Posted on 10/17/2004 3:36:42 PM PDT by freedom44

People living in southern Germany during Roman times may have witnessed a comet impact 5,000 times more destructive than the Hiroshima atom bomb, researchers say.

Scientists believe a field of craters around Lake Chiemsee, in south-east Bavaria, was caused by fragments of a huge comet that broke up in the Earth’s atmosphere.

Celtic artefacts found at the site, including a number of coins, appear to have been strongly heated on one side.

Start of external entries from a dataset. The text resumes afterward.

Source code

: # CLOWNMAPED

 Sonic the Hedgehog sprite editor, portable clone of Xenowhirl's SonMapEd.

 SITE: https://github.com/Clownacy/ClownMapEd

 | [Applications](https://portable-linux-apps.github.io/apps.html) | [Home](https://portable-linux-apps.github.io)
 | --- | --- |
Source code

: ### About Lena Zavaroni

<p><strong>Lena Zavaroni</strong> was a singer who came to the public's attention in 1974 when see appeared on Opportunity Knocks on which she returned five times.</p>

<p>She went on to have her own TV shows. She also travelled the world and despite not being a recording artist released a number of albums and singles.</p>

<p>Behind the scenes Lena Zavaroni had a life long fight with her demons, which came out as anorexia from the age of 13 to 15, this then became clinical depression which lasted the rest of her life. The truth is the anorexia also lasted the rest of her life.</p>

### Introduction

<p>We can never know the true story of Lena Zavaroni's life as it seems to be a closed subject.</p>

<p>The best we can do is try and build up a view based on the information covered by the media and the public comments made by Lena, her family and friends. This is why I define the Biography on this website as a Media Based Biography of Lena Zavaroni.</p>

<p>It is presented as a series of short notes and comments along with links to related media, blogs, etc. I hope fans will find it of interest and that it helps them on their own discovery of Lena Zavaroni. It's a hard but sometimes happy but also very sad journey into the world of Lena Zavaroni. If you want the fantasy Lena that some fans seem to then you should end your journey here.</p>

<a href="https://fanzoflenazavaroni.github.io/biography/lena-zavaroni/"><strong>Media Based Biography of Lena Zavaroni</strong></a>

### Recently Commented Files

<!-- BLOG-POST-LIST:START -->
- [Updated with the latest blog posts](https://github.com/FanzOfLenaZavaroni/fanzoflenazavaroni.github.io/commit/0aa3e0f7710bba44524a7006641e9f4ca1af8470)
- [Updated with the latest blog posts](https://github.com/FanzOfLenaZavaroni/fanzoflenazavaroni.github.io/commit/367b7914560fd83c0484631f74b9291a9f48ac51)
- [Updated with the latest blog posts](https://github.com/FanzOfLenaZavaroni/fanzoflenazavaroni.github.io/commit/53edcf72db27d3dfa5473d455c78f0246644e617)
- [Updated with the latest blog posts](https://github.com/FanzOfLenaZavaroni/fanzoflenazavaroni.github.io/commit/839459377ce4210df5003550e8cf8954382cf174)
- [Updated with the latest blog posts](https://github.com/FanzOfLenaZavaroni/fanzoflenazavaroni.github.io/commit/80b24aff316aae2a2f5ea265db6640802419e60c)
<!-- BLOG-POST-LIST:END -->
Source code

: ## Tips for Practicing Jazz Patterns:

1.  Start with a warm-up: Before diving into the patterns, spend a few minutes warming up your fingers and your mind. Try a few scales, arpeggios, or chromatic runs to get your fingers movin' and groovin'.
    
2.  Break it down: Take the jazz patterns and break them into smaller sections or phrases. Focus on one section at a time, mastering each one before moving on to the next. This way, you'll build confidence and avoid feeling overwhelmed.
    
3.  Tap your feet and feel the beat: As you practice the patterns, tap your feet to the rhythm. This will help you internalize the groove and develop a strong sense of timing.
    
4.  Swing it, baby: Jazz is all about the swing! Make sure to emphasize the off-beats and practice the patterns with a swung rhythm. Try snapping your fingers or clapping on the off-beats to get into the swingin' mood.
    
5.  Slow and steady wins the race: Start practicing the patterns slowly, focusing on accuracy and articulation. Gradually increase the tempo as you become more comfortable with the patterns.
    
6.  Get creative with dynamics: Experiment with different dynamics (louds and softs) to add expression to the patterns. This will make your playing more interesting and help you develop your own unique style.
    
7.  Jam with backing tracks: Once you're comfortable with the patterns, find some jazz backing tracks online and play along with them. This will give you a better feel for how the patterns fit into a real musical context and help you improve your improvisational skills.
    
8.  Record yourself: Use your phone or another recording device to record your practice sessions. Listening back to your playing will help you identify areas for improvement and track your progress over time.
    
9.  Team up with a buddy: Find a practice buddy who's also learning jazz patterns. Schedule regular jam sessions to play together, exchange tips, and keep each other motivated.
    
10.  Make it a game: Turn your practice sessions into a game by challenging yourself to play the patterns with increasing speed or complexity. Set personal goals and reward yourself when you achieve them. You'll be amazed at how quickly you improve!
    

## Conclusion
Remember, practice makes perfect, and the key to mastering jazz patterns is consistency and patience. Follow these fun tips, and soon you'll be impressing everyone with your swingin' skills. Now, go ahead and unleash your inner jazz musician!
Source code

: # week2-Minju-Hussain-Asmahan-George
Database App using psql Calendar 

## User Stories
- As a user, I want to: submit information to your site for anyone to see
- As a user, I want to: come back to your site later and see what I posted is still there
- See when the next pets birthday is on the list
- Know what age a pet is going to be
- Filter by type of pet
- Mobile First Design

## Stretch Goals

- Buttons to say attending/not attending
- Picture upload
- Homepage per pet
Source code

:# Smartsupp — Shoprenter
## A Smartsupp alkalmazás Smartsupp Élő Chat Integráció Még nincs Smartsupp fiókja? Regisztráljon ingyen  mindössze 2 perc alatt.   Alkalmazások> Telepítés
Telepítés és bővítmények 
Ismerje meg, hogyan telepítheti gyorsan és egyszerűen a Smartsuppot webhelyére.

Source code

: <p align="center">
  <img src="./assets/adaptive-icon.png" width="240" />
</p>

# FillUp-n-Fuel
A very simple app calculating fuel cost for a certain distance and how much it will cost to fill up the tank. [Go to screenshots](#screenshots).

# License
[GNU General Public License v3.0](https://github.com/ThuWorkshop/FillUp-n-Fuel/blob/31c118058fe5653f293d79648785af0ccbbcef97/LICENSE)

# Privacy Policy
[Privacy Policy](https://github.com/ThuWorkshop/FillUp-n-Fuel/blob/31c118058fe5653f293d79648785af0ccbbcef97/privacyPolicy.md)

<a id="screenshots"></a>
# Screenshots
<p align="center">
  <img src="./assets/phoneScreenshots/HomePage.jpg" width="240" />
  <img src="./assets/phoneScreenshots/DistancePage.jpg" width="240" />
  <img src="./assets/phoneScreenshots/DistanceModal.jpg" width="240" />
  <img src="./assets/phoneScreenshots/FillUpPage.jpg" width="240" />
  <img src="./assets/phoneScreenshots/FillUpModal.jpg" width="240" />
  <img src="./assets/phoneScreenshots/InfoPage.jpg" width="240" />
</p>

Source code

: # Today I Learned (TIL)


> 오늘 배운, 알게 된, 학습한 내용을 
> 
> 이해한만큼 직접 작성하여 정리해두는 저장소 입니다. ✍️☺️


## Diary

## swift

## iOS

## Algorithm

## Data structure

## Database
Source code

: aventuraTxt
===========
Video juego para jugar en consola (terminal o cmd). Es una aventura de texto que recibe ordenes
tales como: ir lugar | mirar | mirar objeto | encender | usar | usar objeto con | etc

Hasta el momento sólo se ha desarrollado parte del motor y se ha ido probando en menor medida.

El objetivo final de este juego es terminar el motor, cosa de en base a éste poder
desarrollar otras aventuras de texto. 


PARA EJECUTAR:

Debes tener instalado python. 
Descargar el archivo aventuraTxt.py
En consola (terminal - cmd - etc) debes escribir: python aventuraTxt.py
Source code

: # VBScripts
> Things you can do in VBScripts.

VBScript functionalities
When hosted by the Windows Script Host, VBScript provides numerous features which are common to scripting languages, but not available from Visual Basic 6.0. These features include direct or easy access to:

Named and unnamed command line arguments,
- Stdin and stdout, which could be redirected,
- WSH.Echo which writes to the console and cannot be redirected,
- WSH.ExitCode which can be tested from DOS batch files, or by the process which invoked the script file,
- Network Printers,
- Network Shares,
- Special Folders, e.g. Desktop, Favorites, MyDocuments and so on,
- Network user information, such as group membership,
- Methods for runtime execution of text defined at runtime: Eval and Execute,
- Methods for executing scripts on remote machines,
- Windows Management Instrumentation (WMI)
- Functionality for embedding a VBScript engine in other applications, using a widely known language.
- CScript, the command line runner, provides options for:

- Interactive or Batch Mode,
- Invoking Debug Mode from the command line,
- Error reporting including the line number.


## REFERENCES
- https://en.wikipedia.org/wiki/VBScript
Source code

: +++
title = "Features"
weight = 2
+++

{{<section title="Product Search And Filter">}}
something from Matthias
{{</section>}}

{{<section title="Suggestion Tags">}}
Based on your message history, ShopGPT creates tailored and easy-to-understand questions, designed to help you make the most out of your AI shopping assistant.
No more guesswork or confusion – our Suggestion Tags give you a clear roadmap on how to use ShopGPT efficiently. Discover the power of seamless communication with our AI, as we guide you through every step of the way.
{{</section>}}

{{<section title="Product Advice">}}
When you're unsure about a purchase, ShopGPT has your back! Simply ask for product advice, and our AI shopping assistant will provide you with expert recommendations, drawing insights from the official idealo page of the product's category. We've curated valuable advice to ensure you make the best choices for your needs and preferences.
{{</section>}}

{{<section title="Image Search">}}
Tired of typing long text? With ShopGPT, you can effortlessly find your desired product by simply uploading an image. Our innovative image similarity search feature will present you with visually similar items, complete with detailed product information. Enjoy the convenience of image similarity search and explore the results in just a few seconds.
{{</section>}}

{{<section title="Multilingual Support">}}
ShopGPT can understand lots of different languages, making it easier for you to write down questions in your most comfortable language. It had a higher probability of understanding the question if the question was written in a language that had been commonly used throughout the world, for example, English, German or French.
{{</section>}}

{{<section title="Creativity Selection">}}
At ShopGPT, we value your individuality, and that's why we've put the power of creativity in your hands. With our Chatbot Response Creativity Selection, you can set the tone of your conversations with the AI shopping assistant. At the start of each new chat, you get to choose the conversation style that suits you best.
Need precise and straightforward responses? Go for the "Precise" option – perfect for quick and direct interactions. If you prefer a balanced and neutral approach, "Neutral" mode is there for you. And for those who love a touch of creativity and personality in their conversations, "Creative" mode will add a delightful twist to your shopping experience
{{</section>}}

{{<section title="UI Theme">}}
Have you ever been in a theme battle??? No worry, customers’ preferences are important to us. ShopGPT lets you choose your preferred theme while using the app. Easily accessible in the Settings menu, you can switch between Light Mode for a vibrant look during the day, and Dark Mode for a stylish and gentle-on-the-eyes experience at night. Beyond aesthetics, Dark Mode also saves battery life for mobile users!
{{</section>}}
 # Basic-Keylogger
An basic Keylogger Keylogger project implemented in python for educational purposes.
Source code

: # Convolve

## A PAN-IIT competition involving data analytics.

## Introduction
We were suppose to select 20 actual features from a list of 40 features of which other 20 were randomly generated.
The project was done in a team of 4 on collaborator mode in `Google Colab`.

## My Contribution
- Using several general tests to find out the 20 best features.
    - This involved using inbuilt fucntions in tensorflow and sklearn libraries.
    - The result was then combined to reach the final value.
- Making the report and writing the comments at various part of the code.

This discovery, together with evidence from ancient tree rings and Roman reports of “stones falling from the sky”, has led researchers to conclude that the impact happened in about 200BC.

However the claim still needs to be verified by other experts.

The crater field was uncovered after amateur archaeologists working in the area found pieces of metal containing unusual minerals.

A team of geologists led by Kord Ernston, from the University of Wurzburg in Germany, went to the site and discovered evidence of a cataclysm that would have left the region devastated for decades.

Not only would trees and homes have been flattened for many miles by the blast, but the local climate would have changed for years afterwards.

Tree rings show that vegetation growth slowed down in around 207BC, possibly because of the “nuclear winter” effect of dust blotting out the sun.

More than 80 craters were found in an elliptical area 36 miles long and 17 wide, ranging in size from 10 to 1,215 feet across. The largest, filled with water, now formed Lake Tuttensee.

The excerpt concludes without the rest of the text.